> _Task directions_
Please copy out each line of the listing that contains the word "second".

> _Records supplied_
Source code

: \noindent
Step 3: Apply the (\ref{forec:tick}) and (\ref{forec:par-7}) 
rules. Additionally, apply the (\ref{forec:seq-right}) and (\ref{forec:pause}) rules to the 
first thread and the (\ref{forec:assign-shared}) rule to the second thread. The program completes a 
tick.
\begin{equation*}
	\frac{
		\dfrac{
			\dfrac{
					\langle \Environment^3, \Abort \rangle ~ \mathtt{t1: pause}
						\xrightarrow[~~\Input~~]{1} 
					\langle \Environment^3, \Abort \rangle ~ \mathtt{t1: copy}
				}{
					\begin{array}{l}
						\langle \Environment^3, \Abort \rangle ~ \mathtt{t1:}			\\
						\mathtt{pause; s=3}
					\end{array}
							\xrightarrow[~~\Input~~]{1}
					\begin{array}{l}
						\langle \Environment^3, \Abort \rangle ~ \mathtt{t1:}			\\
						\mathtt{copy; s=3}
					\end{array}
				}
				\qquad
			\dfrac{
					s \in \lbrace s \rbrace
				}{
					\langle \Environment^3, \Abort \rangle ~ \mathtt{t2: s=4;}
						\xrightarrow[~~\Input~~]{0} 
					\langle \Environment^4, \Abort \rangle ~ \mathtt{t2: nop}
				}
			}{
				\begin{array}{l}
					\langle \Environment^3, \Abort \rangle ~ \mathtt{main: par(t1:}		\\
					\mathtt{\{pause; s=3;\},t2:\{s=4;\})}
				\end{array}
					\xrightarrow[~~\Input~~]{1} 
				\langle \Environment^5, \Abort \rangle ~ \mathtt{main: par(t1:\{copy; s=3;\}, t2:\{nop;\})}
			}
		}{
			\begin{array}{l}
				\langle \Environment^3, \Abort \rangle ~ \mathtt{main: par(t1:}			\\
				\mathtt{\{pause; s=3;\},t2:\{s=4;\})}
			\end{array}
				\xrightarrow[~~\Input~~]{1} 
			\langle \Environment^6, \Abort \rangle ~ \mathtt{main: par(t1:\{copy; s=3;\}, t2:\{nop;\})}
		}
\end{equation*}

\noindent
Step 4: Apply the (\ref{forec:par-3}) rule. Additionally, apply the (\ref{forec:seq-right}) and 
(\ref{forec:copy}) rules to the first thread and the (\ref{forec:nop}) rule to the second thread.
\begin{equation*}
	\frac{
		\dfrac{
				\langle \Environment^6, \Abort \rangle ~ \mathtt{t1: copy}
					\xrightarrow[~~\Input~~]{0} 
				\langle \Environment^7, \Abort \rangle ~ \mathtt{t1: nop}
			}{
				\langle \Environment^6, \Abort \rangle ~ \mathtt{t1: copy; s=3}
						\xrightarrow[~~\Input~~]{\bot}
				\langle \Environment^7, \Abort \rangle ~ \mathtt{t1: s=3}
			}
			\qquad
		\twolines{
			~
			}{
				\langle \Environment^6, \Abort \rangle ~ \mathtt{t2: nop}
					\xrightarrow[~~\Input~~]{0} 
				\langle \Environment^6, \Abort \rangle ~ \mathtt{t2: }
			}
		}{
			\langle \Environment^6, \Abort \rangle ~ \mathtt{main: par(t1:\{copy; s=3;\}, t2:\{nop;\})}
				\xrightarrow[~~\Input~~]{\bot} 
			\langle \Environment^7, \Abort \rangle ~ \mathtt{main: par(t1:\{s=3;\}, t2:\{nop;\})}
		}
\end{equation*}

> _Reply to the exercise_
first thread and the (\ref{forec:assign-shared}) rule to the second thread. The program completes a 
(\ref{forec:copy}) rules to the first thread and the (\ref{forec:nop}) rule to the second thread.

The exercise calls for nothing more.